(Stored data entries)
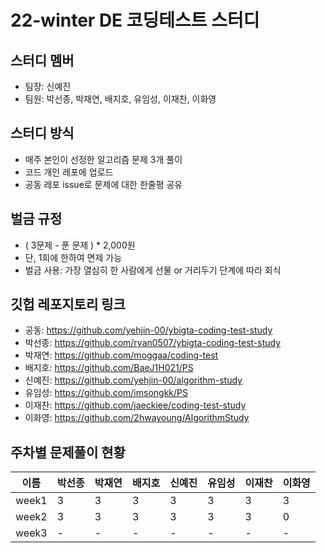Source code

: # 22-winter DE 코딩테스트 스터디

## 스터디 멤버
- 팀장: 신예진
- 팀원: 박선종, 박재연, 배지호, 유임성, 이재찬, 이화영

## 스터디 방식
- 매주 본인이 선정한 알고리즘 문제 3개 풀이
- 코드 개인 레포에 업로드
- 공동 레포 issue로 문제에 대한 한줄평 공유

## 벌금 규정
- ( 3문제 - 푼 문제 ) * 2,000원
- 단, 1회에 한하여 면제 가능
- 벌금 사용: 가장 열심히 한 사람에게 선물 or 거리두기 단계에 따라 회식

## 깃헙 레포지토리 링크
- 공동: https://github.com/yehjin-00/ybigta-coding-test-study
- 박선종: https://github.com/ryan0507/ybigta-coding-test-study
- 박재연: https://github.com/moggaa/coding-test
- 배지호: https://github.com/BaeJ1H021/PS
- 신예진: https://github.com/yehjin-00/algorithm-study
- 유임성: https://github.com/imsongkk/PS
- 이재찬: https://github.com/jaeckiee/coding-test-study
- 이화영: https://github.com/2hwayoung/AlgorithmStudy

## 주차별 문제풀이 현황
|이름|박선종|박재연|배지호|신예진|유임성|이재찬|이화영|
|---|---|---|---|---|---|---|---|
|week1|3|3|3|3|3|3|3|
|week2|3|3|3|3|3|3|0|
|week3|-|-|-|-|-|-|-|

Work instruction:
Print each entry above exactly. The pictures should not be printed.

Result:
Source code

: # 22-winter DE 코딩테스트 스터디

## 스터디 멤버
- 팀장: 신예진
- 팀원: 박선종, 박재연, 배지호, 유임성, 이재찬, 이화영

## 스터디 방식
- 매주 본인이 선정한 알고리즘 문제 3개 풀이
- 코드 개인 레포에 업로드
- 공동 레포 issue로 문제에 대한 한줄평 공유

## 벌금 규정
- ( 3문제 - 푼 문제 ) * 2,000원
- 단, 1회에 한하여 면제 가능
- 벌금 사용: 가장 열심히 한 사람에게 선물 or 거리두기 단계에 따라 회식

## 깃헙 레포지토리 링크
- 공동: https://github.com/yehjin-00/ybigta-coding-test-study
- 박선종: https://github.com/ryan0507/ybigta-coding-test-study
- 박재연: https://github.com/moggaa/coding-test
- 배지호: https://github.com/BaeJ1H021/PS
- 신예진: https://github.com/yehjin-00/algorithm-study
- 유임성: https://github.com/imsongkk/PS
- 이재찬: https://github.com/jaeckiee/coding-test-study
- 이화영: https://github.com/2hwayoung/AlgorithmStudy

## 주차별 문제풀이 현황
|이름|박선종|박재연|배지호|신예진|유임성|이재찬|이화영|
|---|---|---|---|---|---|---|---|
|week1|3|3|3|3|3|3|3|
|week2|3|3|3|3|3|3|0|
|week3|-|-|-|-|-|-|-|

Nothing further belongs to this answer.